The most common one: djinn. In Emirati folklore, djinn — supernatural spirits — are taken seriously. Some locals say the village was haunted from the start. That unexplainable things happened at night. That the desert itself felt wrong there. Whether you believe that or not, the fact that this is the leading explanation tells you something.
A more practical theory suggests the sand was simply unliveable. The dunes in that region shift aggressively. Sand encroachment is a documented crisis across the Gulf — the UN Environment Programme has flagged it as a serious regional threat. Perhaps the community fought the sand for years, lost, and quietly relocated.
A third theory points to a water or infrastructure failure. Settlements in remote desert locations depend on government supply lines. If those broke down, life there would have become genuinely impossible within weeks.
The truth is probably a mix of all three. Whatever it was, nobody left a note.
Al Madam sits in the Sharjah emirate, not Dubai — though most visitors approach from Dubai. It’s near the town of Al Madam on the Dubai–Hatta Road. GPS coordinates: 24.9481° N, 55.7479° E. Drop a pin before you go — signal gets patchy.
What You’ll Actually See There
I want to be honest: it’s not manicured. There are no signs, no guided tours, no visitor centre. It’s a raw, open, slightly eerie cluster of abandoned buildings in the middle of the desert.
The sand has taken over. Some houses are buried to the windowsill. Others have dunes piled against the front door like the desert is trying to get in. You’ll push through a door — the kind that still has a handle, that still swings open — and step into a living room with a sofa still against the wall and sand an inch thick on every surface.

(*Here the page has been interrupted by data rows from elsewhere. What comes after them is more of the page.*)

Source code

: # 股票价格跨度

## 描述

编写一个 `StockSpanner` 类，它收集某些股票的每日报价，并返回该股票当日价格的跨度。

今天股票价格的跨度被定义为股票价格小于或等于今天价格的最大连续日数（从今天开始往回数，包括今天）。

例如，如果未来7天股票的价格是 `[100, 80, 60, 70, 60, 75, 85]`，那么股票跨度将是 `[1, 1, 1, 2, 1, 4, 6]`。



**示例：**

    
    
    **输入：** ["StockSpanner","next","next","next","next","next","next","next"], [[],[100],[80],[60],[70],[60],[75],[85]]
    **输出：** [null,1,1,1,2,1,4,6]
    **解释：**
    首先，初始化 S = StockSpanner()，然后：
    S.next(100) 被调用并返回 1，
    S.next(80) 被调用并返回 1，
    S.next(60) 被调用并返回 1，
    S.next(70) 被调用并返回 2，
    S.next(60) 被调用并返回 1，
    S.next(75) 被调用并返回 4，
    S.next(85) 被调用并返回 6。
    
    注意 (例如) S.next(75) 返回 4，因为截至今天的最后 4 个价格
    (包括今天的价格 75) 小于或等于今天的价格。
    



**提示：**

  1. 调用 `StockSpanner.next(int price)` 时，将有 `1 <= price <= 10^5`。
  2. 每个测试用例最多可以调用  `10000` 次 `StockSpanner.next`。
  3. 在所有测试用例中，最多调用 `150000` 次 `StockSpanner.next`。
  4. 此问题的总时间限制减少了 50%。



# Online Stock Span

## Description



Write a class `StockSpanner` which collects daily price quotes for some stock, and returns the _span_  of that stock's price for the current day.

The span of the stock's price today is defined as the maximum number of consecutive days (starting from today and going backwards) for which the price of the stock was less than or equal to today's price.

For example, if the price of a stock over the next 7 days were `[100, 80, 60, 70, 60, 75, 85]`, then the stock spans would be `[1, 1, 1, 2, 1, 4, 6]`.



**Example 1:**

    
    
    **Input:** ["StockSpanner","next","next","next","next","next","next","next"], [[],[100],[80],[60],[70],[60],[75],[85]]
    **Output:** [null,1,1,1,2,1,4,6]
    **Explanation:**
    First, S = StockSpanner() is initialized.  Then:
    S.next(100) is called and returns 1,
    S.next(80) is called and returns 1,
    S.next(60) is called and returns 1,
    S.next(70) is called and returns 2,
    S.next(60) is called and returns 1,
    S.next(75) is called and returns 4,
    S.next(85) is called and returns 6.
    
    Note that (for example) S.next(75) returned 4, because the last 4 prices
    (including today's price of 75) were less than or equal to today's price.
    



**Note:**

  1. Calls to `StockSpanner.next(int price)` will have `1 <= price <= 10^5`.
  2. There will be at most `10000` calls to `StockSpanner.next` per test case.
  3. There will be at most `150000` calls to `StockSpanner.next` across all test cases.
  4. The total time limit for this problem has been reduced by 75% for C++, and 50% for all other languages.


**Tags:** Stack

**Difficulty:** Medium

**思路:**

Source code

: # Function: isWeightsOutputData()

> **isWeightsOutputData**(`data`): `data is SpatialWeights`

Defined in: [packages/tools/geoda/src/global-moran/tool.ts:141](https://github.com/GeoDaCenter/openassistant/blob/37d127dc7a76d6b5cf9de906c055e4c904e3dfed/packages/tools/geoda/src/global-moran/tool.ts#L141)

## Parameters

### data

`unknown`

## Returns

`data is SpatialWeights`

The mosque is the most striking thing. It stands relatively intact, the call-to-prayer speaker still mounted on the minaret, the courtyard half-filled with drifted sand. It feels deeply wrong in the best way — like a stage set no one bothered to clear.
Most furniture is gone now. Visitors over the years have taken things, which is unfortunate and also inevitable. But enough remains that the scene still hits you. You feel the presence of people who left in a hurry — or who left peacefully, intending to return, and just never did.
Why Ambitious Travellers Should Add This to Their Dubai Trip
Dubai rewards the curious. Most tourists do the Burj Khalifa, the gold souk, maybe a desert safari. All of that is worth doing. But Al Madam offers something different: a gap in the narrative. A question mark in a city built entirely on exclamation points.
The UAE’s story is one of rapid transformation — from a sparse, nomadic landscape to one of the world’s most ambitious urban experiments in under 50 years. Al Madam is what got left behind in that transformation. It’s the other side of the story.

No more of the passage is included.